Types of webinars that work particularly well for lead gen:

  • Demonstrations or how-to’s
  • Panel discussions about a relevant, timely topic in your industry
  • An interview with an industry expert
  • An in-depth presentation with a fresh take on a timely topic

Similar to e-books and whitepapers, you’ll want to collect the minimum possible amount of contact information on your sign up form. If you only need an email address or a phone number, stick to that. The more you ask for a life story, the fewer sign-ups you’ll receive.

Musts for webinar content:

  • Unique, relevant topic to prospects
  • Content that is designed for a real-time, audio and visual medium
  • Minimal contact information required for sign up

Goal: Revenue

Of course, any content program’s ultimate goal is to drive revenue. Content that leads to conversion directly, though, is often not given as much attention as some of other forms of content.

8. Product pages

Regardless of whether you sell your products online or not, your product pages on your website should be focused on driving action to purchase.

To do this, you should keep your pages simple. Each product, no matter how similar, should have a unique product name and description to keep you clear of duplicate content issues. Focus on what the product is and how it will ultimately improve the life of a customer in a brief description. Bullet points in the description help the user scan and digest the important features of the product. Ian Lurie at Portent recently wrote about utilizing Amazon Q&A to inform what common questions people have about your product, and answering those in your product page bullet points. If you can do that, that’s a winning formula.

Include images of the product, and if necessary, video too for a more holistic view of the product. And add a trust signal. Common trust signals include reviews, a customer quote, or a statistic about how the product helps customers.

Most importantly, you need a prominent, clear call-to-action. It should stand out, be above the fold, and have clear language about what will happen in the next step.

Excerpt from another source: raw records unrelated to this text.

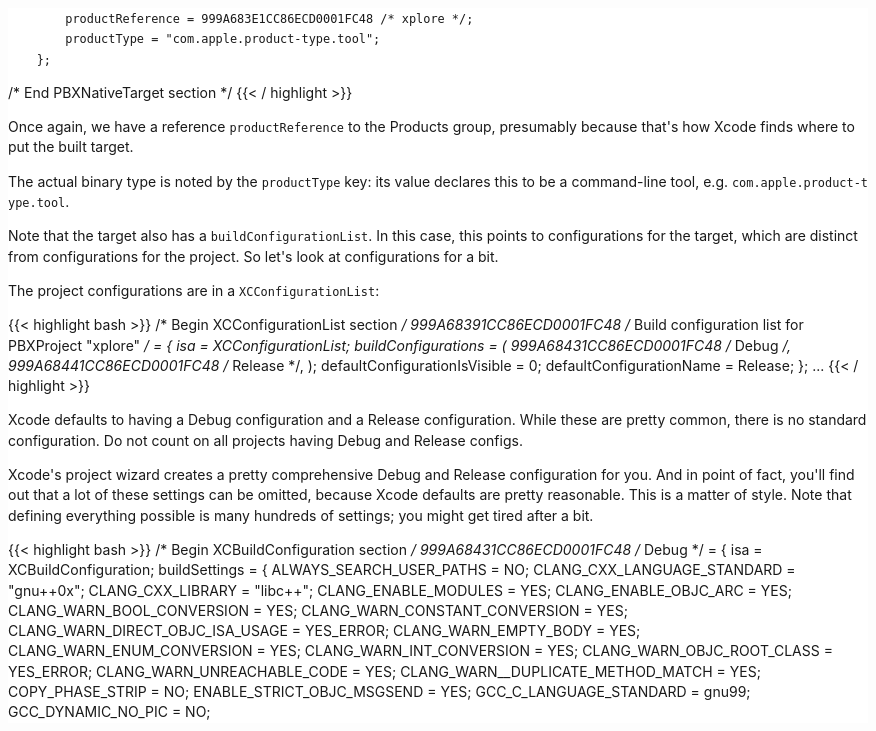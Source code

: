             productReference = 999A683E1CC86ECD0001FC48 /* xplore */;
            productType = "com.apple.product-type.tool";
        };
/* End PBXNativeTarget section */
{{< / highlight >}}

Once again, we have a reference `productReference` to the Products group, presumably because that's
how Xcode finds where to put the built target.

The actual binary type is noted by the `productType` key: its value declares this to be a command-line
tool, e.g. `com.apple.product-type.tool`.

Note that the target also has a `buildConfigurationList`. In this case, this points to configurations
for the target, which are distinct from configurations for the project. So let's look at configurations
for a bit.

The project configurations are in a `XCConfigurationList`:

{{< highlight bash >}}
/* Begin XCConfigurationList section */
        999A68391CC86ECD0001FC48 /* Build configuration list for PBXProject "xplore" */ = {
            isa = XCConfigurationList;
            buildConfigurations = (
                999A68431CC86ECD0001FC48 /* Debug */,
                999A68441CC86ECD0001FC48 /* Release */,
            );
            defaultConfigurationIsVisible = 0;
            defaultConfigurationName = Release;
        };
...
{{< / highlight >}}

Xcode defaults to having a Debug configuration and a Release configuration. While these are pretty
common, there is no standard configuration. Do not count on all projects having Debug and Release
configs.

Xcode's project wizard creates a pretty comprehensive Debug and Release configuration for you.
And in point of fact, you'll find out that a lot of these settings can be omitted, because Xcode
defaults are pretty reasonable. This is a matter of style. Note that defining everything possible
is many hundreds of settings; you might get tired after a bit.

{{< highlight bash >}}
/* Begin XCBuildConfiguration section */
        999A68431CC86ECD0001FC48 /* Debug */ = {
            isa = XCBuildConfiguration;
            buildSettings = {
                ALWAYS_SEARCH_USER_PATHS = NO;
                CLANG_CXX_LANGUAGE_STANDARD = "gnu++0x";
                CLANG_CXX_LIBRARY = "libc++";
                CLANG_ENABLE_MODULES = YES;
                CLANG_ENABLE_OBJC_ARC = YES;
                CLANG_WARN_BOOL_CONVERSION = YES;
                CLANG_WARN_CONSTANT_CONVERSION = YES;
                CLANG_WARN_DIRECT_OBJC_ISA_USAGE = YES_ERROR;
                CLANG_WARN_EMPTY_BODY = YES;
                CLANG_WARN_ENUM_CONVERSION = YES;
                CLANG_WARN_INT_CONVERSION = YES;
                CLANG_WARN_OBJC_ROOT_CLASS = YES_ERROR;
                CLANG_WARN_UNREACHABLE_CODE = YES;
                CLANG_WARN__DUPLICATE_METHOD_MATCH = YES;
                COPY_PHASE_STRIP = NO;
                ENABLE_STRICT_OBJC_MSGSEND = YES;
                GCC_C_LANGUAGE_STANDARD = gnu99;
                GCC_DYNAMIC_NO_PIC = NO;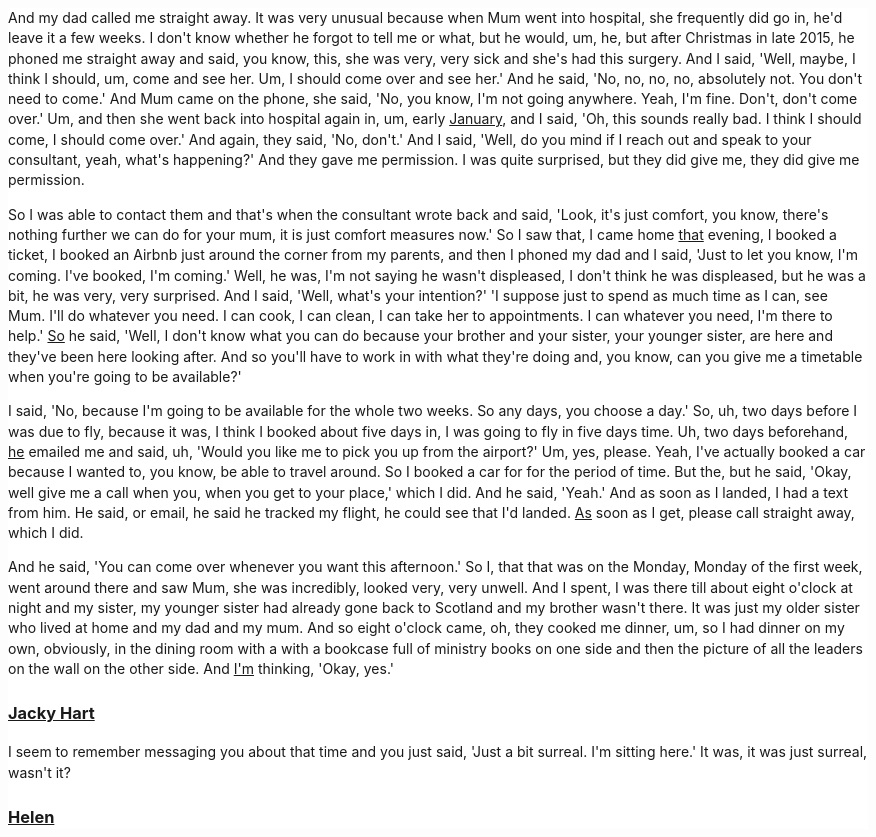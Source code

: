 And my dad called me straight away. It was very unusual because when Mum went into hospital, she frequently did go in, he'd leave it a few weeks. I don't know whether he forgot to tell me or what, but he would, um, he, but after Christmas in late 2015, he phoned me straight away and said, you know, this, she was very, very sick and she's had this surgery. And I said, 'Well, maybe, I think I should, um, come and see her. Um, I should come over and see her.' And he said, 'No, no, no, no, absolutely not. You don't need to come.' And Mum came on the phone, she said, 'No, you know, I'm not going anywhere. Yeah, I'm fine. Don't, don't come over.' Um, and then she went back into hospital again in, um, early [January](https://www.youtube.com/watch?v=p2mJBqcBtJ4&t=1339s), and I said, 'Oh, this sounds really bad. I think I should come, I should come over.' And again, they said, 'No, don't.' And I said, 'Well, do you mind if I reach out and speak to your consultant, yeah, what's happening?' And they gave me permission. I was quite surprised, but they did give me, they did give me permission. 

So I was able to contact them and that's when the consultant wrote back and said, 'Look, it's just comfort, you know, there's nothing further we can do for your mum, it is just comfort measures now.' So I saw that, I came home [that](https://www.youtube.com/watch?v=p2mJBqcBtJ4&t=1369s) evening, I booked a ticket, I booked an Airbnb just around the corner from my parents, and then I phoned my dad and I said, 'Just to let you know, I'm coming. I've booked, I'm coming.' Well, he was, I'm not saying he wasn't displeased, I don't think he was displeased, but he was a bit, he was very, very surprised. And I said, 'Well, what's your intention?' 'I suppose just to spend as much time as I can, see Mum. I'll do whatever you need. I can cook, I can clean, I can take her to appointments. I can whatever you need, I'm there to help.' [So](https://www.youtube.com/watch?v=p2mJBqcBtJ4&t=1400s) he said, 'Well, I don't know what you can do because your brother and your sister, your younger sister, are here and they've been here looking after. And so you'll have to work in with what they're doing and, you know, can you give me a timetable when you're going to be available?'

 I said, 'No, because I'm going to be available for the whole two weeks. So any days, you choose a day.' So, uh, two days before I was due to fly, because it was, I think I booked about five days in, I was going to fly in five days time. Uh, two days beforehand, [he](https://www.youtube.com/watch?v=p2mJBqcBtJ4&t=1431s) emailed me and said, uh, 'Would you like me to pick you up from the airport?' Um, yes, please. Yeah, I've actually booked a car because I wanted to, you know, be able to travel around. So I booked a car for for the period of time. But the, but he said, 'Okay, well give me a call when you, when you get to your place,' which I did. And he said, 'Yeah.' And as soon as I landed, I had a text from him. He said, or email, he said he tracked my flight, he could see that I'd landed. [As](https://www.youtube.com/watch?v=p2mJBqcBtJ4&t=1461s) soon as I get, please call straight away, which I did. 

And he said, 'You can come over whenever you want this afternoon.' So I, that that was on the Monday, Monday of the first week, went around there and saw Mum, she was incredibly, looked very, very unwell. And I spent, I was there till about eight o'clock at night and my sister, my younger sister had already gone back to Scotland and my brother wasn't there. It was just my older sister who lived at home and my dad and my mum. And so eight o'clock came, oh, they cooked me dinner, um, so I had dinner on my own, obviously, in the dining room with a with a bookcase full of ministry books on one side and then the picture of all the leaders on the wall on the other side. And [I'm](https://www.youtube.com/watch?v=p2mJBqcBtJ4&t=1509s) thinking, 'Okay, yes.'

### [**Jacky Hart**](https://www.youtube.com/watch?v=p2mJBqcBtJ4&t=1509s)

I seem to remember messaging you about that time and you just said, 'Just a bit surreal. I'm sitting here.' It was, it was just surreal, wasn't it?

### [**Helen**](https://www.youtube.com/watch?v=p2mJBqcBtJ4&t=1509s)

Must-haves for these pages:

  • Product Description
  • Visual of product (image, video)
  • Call to Action
  • Trust signal – ie. a quote or review, statistic, etc.

Of course, these are just some of the most common goals I’ve seen in content strategies — there’s plenty more goals out there. Same goes for types of distribution for each of these goals — I’ve only scratched the surface. But if I listed out every possibility, you wouldn’t have made it this far through the post! 

Over to you!

These are just some common goals that have proven effective to me with clients and brands I have worked for. I’d love to know what you think, now: 

  • Do you agree with my points? 
  • Do you have other tactics that work for any of these goals? 
  • What different content goals do you have if they weren’t mentioned?

If you’ve got other suggestions or ideas, I’d love to hear them in the comments!